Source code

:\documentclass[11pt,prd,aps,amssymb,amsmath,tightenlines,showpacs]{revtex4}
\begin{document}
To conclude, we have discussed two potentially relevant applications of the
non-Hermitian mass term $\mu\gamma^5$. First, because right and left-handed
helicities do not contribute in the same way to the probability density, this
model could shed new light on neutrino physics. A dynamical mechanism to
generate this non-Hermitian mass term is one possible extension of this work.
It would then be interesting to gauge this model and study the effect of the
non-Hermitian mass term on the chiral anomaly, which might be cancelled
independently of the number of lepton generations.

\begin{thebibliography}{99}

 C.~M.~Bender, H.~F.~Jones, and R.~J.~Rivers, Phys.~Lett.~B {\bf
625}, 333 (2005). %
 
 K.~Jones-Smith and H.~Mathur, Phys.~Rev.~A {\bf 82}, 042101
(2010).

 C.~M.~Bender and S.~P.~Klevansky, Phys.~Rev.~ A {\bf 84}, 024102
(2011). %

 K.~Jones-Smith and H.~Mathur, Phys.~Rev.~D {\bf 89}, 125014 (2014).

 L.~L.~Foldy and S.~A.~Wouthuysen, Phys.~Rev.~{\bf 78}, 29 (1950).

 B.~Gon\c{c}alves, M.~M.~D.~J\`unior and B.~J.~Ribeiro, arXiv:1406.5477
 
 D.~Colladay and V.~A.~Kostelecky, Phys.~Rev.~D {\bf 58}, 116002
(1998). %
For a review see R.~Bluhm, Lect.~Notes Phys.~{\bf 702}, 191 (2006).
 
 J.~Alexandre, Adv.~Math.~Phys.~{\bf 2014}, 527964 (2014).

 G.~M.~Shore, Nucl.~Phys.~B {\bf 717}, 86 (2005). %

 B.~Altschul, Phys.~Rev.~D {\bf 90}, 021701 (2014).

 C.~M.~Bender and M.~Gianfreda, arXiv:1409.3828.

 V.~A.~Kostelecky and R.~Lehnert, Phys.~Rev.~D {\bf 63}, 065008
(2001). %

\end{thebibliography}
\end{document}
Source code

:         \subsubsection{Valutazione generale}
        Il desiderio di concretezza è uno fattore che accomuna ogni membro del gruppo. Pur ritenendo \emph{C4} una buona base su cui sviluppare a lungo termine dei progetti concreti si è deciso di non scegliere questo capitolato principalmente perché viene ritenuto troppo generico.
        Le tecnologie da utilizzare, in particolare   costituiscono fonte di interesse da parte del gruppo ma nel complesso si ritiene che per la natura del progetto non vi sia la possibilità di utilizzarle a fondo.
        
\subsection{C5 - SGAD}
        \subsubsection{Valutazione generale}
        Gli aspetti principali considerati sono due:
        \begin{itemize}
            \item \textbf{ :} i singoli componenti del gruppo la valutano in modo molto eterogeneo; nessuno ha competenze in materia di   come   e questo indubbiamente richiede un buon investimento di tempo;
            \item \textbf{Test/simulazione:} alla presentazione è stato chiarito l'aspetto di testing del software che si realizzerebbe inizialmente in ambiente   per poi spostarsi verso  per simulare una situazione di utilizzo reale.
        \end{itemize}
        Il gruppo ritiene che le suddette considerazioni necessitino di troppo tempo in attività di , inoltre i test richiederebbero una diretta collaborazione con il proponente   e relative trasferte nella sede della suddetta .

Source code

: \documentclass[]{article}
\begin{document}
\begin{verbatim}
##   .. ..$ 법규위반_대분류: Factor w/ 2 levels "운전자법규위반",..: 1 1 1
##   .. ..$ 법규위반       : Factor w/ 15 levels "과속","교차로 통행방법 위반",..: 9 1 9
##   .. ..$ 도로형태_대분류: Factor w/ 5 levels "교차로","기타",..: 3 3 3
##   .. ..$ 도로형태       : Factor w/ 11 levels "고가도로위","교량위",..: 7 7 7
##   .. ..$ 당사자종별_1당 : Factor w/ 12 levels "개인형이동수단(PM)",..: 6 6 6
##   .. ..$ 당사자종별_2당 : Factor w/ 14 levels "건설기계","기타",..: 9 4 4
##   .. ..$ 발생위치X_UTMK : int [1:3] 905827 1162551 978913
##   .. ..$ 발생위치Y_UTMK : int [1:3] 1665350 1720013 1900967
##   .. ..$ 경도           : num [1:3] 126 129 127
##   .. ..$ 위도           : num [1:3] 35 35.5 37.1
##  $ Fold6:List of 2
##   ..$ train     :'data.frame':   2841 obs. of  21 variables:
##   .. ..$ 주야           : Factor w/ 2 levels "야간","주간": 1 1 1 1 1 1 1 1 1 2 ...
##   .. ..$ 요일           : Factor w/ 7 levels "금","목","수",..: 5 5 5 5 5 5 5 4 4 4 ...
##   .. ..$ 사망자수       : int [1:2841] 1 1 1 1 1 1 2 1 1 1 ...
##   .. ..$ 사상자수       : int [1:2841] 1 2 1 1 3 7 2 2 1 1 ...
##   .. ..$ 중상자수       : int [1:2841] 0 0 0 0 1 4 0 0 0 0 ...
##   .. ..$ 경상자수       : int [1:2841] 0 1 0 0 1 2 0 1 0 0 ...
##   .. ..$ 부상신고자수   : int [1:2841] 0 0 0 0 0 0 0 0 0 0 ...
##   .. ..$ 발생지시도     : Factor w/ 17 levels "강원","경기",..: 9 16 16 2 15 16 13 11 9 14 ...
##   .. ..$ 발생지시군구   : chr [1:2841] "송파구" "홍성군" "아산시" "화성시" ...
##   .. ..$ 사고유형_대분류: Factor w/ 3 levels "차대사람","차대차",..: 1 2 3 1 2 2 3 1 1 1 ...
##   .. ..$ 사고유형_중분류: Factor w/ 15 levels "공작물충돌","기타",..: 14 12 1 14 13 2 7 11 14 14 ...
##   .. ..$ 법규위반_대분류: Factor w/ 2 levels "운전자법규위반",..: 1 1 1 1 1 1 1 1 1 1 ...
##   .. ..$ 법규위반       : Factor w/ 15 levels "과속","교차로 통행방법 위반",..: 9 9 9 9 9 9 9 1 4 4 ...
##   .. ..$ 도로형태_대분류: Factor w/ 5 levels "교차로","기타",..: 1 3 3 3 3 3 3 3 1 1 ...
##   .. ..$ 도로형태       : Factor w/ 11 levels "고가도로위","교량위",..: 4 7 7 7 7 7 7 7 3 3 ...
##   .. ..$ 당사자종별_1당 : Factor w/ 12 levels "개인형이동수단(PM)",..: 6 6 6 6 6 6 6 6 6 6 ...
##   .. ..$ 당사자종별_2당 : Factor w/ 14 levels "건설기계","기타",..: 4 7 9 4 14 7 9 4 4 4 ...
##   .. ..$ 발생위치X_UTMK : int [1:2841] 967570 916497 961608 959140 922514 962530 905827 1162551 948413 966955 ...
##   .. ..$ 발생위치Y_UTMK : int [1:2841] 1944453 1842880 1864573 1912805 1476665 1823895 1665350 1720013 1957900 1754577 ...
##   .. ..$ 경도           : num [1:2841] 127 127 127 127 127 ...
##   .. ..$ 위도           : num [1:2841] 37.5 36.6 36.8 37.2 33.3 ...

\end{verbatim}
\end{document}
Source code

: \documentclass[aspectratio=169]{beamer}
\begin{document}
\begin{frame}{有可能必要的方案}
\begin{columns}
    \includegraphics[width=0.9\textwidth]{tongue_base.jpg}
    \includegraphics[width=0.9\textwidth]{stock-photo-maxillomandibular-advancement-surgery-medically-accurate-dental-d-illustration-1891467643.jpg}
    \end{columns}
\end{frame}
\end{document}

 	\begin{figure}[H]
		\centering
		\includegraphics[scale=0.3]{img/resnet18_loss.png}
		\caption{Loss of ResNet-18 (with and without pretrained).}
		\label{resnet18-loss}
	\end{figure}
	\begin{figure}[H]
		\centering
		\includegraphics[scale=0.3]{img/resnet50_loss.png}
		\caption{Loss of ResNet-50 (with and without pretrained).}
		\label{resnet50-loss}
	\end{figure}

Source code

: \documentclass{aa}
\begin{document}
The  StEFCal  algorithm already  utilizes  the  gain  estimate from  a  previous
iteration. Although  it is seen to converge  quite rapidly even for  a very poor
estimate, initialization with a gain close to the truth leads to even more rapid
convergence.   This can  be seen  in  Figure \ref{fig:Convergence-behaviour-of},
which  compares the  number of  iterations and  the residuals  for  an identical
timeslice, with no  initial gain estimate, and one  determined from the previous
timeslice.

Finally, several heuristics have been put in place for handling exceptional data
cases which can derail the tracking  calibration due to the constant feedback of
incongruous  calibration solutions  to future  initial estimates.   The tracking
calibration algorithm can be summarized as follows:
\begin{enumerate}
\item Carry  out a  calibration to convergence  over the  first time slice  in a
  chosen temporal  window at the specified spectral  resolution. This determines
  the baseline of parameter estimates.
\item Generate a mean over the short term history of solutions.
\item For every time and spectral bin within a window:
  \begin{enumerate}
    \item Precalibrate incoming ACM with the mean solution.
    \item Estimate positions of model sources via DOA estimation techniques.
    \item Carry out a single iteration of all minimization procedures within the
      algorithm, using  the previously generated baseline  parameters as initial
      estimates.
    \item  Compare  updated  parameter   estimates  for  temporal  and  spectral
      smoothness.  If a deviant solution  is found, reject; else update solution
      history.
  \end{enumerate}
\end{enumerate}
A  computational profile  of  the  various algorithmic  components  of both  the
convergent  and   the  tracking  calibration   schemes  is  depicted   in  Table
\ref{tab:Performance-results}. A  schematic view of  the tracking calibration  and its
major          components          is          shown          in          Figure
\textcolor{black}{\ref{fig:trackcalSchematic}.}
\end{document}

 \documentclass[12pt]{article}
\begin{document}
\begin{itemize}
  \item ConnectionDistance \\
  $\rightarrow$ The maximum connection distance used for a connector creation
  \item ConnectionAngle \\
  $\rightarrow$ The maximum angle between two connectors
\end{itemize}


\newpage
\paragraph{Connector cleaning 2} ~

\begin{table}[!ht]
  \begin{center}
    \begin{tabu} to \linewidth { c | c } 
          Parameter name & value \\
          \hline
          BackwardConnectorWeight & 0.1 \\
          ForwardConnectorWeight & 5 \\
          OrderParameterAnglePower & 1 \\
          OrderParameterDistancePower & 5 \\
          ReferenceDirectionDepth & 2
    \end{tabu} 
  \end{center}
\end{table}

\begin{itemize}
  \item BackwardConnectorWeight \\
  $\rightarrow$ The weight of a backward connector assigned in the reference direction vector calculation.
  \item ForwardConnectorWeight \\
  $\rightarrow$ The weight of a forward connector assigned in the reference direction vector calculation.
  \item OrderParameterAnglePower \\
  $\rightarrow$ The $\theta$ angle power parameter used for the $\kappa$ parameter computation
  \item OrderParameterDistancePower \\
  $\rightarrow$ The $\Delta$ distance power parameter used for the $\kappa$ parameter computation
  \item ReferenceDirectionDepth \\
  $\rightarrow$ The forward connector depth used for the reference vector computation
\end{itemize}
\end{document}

**Exercise requirements:** Output, from the data above, the lines from the line with "1 1 1 1 2 ..." to the line with "0 0 0 0 0 ..." exactly as they stand, both ends included and nothing else.

**Response box:**
##   .. ..$ 주야           : Factor w/ 2 levels "야간","주간": 1 1 1 1 1 1 1 1 1 2 ...
##   .. ..$ 요일           : Factor w/ 7 levels "금","목","수",..: 5 5 5 5 5 5 5 4 4 4 ...
##   .. ..$ 사망자수       : int [1:2841] 1 1 1 1 1 1 2 1 1 1 ...
##   .. ..$ 사상자수       : int [1:2841] 1 2 1 1 3 7 2 2 1 1 ...
##   .. ..$ 중상자수       : int [1:2841] 0 0 0 0 1 4 0 0 0 0 ...
##   .. ..$ 경상자수       : int [1:2841] 0 1 0 0 1 2 0 1 0 0 ...
##   .. ..$ 부상신고자수   : int [1:2841] 0 0 0 0 0 0 0 0 0 0 ...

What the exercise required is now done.